(Stored data entries)
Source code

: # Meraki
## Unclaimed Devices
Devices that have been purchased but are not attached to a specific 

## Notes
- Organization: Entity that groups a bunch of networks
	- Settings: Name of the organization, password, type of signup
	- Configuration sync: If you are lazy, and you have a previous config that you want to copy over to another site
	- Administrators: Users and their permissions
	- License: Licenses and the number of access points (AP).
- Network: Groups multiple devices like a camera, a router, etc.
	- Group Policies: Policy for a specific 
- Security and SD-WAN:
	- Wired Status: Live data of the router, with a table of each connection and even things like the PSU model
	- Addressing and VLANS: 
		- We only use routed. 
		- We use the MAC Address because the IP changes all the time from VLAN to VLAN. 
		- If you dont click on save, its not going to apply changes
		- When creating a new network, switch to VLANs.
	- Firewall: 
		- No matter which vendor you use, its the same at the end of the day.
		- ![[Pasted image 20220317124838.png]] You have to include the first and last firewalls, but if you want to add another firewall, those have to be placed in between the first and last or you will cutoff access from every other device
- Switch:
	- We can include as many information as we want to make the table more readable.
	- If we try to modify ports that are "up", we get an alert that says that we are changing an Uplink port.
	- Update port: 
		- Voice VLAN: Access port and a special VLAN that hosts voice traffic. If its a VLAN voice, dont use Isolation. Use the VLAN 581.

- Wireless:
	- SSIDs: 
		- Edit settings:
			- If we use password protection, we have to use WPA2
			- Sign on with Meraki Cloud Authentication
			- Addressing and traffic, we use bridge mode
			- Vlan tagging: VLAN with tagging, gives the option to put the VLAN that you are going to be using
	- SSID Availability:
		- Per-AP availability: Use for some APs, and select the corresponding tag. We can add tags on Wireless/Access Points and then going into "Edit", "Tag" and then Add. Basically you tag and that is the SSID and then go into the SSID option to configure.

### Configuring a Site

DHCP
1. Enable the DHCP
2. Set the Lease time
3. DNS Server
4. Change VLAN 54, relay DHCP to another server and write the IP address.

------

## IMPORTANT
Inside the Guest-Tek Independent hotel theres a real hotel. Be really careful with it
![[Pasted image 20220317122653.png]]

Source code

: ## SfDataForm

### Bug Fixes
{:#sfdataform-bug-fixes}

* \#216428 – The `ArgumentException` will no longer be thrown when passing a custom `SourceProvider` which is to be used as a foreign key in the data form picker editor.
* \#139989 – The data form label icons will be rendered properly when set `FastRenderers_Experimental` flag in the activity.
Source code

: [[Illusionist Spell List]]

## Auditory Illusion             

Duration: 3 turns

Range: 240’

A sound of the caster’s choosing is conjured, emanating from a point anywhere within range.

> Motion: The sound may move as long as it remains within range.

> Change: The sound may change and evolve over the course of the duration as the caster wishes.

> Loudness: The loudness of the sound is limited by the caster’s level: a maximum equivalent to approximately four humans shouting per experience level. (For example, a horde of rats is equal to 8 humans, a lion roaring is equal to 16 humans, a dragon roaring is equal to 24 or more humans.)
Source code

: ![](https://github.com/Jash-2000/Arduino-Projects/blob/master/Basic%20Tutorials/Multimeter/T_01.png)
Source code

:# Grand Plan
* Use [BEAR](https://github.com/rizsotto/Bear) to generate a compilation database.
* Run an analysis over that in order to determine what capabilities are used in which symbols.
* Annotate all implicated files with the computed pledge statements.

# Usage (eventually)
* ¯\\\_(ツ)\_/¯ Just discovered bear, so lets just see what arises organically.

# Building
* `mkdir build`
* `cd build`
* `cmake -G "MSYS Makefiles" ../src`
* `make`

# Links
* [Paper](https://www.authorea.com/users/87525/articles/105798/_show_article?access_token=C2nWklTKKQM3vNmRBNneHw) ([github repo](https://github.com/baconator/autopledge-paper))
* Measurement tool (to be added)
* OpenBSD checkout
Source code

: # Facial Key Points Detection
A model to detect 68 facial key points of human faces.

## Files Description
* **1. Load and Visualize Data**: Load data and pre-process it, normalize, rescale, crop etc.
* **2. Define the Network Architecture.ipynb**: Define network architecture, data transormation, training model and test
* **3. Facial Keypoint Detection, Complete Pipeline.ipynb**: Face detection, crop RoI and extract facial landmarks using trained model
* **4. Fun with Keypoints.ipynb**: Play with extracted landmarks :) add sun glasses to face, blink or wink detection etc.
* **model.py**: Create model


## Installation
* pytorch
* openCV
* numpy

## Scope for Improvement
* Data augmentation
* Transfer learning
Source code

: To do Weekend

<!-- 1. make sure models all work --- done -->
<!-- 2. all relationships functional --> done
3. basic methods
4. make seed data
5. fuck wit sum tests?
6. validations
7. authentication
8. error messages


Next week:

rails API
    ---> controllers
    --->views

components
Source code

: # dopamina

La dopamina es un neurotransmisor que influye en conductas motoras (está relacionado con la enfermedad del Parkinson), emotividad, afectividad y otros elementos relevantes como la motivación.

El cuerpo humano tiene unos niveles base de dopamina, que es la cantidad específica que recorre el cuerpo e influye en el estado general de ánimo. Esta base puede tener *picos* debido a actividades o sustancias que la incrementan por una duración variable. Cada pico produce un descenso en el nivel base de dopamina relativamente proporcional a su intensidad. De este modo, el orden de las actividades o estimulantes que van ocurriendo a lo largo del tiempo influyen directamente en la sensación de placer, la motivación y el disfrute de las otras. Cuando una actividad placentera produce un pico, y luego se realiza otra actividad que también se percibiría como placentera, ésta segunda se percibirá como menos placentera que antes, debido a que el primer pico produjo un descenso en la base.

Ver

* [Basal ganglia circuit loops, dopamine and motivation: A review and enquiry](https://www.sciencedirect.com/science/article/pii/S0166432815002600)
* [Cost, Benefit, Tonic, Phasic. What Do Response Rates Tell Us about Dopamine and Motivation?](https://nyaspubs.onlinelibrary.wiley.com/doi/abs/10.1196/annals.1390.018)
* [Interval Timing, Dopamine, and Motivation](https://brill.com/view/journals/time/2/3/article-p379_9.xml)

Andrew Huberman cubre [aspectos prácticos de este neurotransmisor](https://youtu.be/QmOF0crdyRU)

...

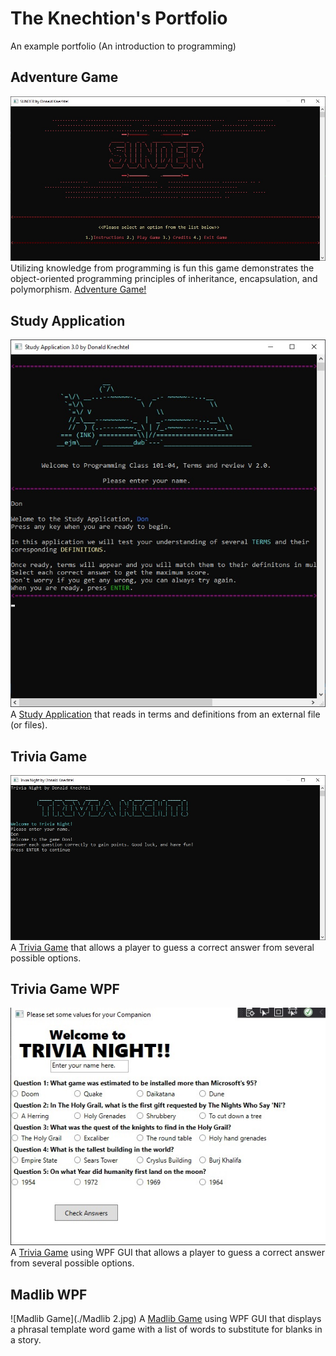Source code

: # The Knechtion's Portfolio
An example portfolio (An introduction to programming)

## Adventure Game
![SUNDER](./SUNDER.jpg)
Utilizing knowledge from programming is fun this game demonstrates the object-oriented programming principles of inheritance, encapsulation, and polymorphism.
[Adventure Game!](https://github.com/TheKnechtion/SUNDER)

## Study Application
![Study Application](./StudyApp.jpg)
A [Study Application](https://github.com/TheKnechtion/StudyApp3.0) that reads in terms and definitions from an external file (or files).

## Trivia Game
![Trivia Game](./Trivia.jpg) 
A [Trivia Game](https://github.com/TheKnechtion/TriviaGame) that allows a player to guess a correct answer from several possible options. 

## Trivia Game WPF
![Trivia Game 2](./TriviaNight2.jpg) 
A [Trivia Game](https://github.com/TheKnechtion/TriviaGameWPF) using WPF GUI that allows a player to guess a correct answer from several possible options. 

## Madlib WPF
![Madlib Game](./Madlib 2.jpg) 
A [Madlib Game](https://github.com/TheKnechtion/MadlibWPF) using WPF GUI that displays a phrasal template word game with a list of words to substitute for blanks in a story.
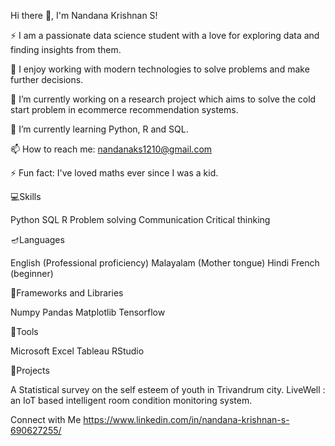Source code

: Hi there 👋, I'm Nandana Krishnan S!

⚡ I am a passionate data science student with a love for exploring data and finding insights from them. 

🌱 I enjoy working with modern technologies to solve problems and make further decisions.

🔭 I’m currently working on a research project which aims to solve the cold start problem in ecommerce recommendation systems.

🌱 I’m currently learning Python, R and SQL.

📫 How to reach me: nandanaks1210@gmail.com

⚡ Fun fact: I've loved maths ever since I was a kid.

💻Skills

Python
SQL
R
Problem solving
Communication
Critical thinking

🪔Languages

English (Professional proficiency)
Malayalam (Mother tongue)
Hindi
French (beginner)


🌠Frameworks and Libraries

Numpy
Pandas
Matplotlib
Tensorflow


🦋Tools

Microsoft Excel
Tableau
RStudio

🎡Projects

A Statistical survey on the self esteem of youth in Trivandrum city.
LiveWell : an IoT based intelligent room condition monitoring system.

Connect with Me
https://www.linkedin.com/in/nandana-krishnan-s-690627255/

--

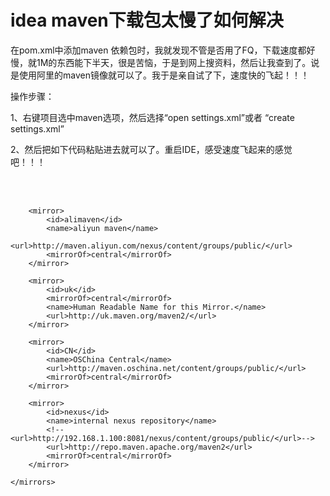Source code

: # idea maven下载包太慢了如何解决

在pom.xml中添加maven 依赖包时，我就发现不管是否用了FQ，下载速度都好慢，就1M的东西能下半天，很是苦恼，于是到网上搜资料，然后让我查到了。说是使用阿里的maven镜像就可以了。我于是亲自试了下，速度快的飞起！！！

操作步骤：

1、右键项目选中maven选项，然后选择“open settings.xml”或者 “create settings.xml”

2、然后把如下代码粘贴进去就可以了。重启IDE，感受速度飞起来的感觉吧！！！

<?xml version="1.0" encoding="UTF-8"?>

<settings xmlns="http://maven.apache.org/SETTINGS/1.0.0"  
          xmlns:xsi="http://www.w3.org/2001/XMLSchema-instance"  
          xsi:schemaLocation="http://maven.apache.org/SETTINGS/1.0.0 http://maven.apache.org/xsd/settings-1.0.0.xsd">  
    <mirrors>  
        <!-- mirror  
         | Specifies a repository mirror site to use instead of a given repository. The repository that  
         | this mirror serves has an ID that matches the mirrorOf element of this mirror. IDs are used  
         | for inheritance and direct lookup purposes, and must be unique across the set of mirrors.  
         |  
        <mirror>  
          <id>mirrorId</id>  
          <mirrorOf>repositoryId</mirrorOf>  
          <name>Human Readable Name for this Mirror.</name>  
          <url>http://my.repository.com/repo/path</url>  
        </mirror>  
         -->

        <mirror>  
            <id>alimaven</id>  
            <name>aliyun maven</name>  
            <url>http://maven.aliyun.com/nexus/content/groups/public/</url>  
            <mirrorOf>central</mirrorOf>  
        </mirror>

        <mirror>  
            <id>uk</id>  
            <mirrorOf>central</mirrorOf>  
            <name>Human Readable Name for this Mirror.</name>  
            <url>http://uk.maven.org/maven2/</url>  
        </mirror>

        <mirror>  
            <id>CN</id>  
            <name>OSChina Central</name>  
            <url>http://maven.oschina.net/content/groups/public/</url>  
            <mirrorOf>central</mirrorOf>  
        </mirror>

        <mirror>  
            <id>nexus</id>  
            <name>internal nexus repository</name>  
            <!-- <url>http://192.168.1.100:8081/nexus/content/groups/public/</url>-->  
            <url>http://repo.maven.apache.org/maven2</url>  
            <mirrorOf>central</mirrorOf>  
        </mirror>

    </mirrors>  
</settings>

| Your instructions |
Check each line of the records for "options" and copy the ones that contain it.

| Output of the exercise |
A [Trivia Game](https://github.com/TheKnechtion/TriviaGame) that allows a player to guess a correct answer from several possible options. 
A [Trivia Game](https://github.com/TheKnechtion/TriviaGameWPF) using WPF GUI that allows a player to guess a correct answer from several possible options. 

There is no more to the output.